Fig. 2 A shows pBoc cycles in individual wild-type and channel mutant worms. Coefficients of variance were calculated as a measure of cycle rhythmicity. Wild-type worms exhibited a highly rhythmic pBoc cycle with coefficients of variance for individual animals ranging from 2 to 5%. In striking contrast, loss of activity of either channel disrupted pBoc rhythmicity. Coefficients of variance ranged from 3 to 33% and 7 to 28% for GTL-1 and GON-2 mutant worms, respectively. Disruption of pBoc was more severe in the double mutant worms where coefficients of variance ranged from 10 to 67%.
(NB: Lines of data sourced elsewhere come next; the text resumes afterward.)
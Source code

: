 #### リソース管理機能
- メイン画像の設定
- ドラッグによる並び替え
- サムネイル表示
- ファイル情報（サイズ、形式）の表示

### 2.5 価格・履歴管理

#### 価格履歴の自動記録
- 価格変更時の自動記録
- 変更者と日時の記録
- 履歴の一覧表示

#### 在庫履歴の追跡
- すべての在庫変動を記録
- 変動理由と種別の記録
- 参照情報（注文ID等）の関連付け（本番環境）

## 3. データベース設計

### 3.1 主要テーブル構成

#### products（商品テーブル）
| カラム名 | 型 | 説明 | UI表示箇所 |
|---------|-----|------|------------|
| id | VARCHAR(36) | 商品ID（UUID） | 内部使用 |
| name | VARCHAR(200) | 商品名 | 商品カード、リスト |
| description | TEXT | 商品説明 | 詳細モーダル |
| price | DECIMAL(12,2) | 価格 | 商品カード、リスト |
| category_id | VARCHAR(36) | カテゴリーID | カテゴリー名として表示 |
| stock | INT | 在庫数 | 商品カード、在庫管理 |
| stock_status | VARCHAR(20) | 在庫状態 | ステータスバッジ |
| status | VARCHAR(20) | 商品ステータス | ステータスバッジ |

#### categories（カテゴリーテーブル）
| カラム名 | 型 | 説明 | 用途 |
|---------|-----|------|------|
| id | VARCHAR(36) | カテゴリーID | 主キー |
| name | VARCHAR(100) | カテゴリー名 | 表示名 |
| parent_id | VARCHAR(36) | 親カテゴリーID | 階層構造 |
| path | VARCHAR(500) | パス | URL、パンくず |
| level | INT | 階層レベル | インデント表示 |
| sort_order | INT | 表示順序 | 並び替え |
pBoc cycle data are summarized in Fig. 2 B. Mean cycle periods and coefficients of variance were increased significantly (P < 0.05) in gtl-1 mutant, gon-2 mutant, and double mutant worms. In addition, the mean coefficient of variance was significantly (P < 0.01) greater in the double mutant worms compared with either GTL-1 or GON-2 mutant animals.
As discussed in the Materials and methods section, double mutant worms develop and reproduce poorly unless the Mg2+ concentration in the growth agar is increased to 20 mM. To determine whether high Mg2+ has any effect on the pBoc cycle, we grew wild-type worms for one generation on high Mg2+ plates. Mean ± SEM pBoc period and coefficient of variance were 43 ± 1 s and 3.5 ± 0.7% (n = 6), respectively, and were not significantly (P > 0.3) different from those of worms grown on standard NGM agar (see Fig. 2 B).
Intestinal IP3-dependent Ca2+ oscillations drive pBoc through a yet to be defined mechanism (Dal Santo et al., 1999; Espelt et al., 2005; Teramoto and Iwasaki, 2006; Peters et al., 2007). To determine whether GTL-1 and GON-2 function in Ca2+ signaling, we quantified Ca2+ oscillations in intestines dissected from wild-type and mutant animals. Calcium oscillations were arrhythmic in intestines isolated from GTL-1, GON-2, and double mutant worms (Fig. 3 A). Mean coefficients of variance were increased significantly (P < 0.05) by 2.3–3.2-fold in the single and double mutants (Fig. 3 B). Due to intracycle and animal-to-animal variability, the mean oscillation periods were not significantly (P > 0.05) different for the three groups of mutant worms and wild-type animals (unpublished data). Oscillation kinetics as measured by oscillation rise and fall times were unaffected (P > 0.05) by channel mutations (unpublished data). We conclude from data shown in Figs. 2 and 3 that GTL-1 and GON-2 are both required for maintaining the rhythmicity of Ca2+ oscillations in the C. elegans intestinal epithelium.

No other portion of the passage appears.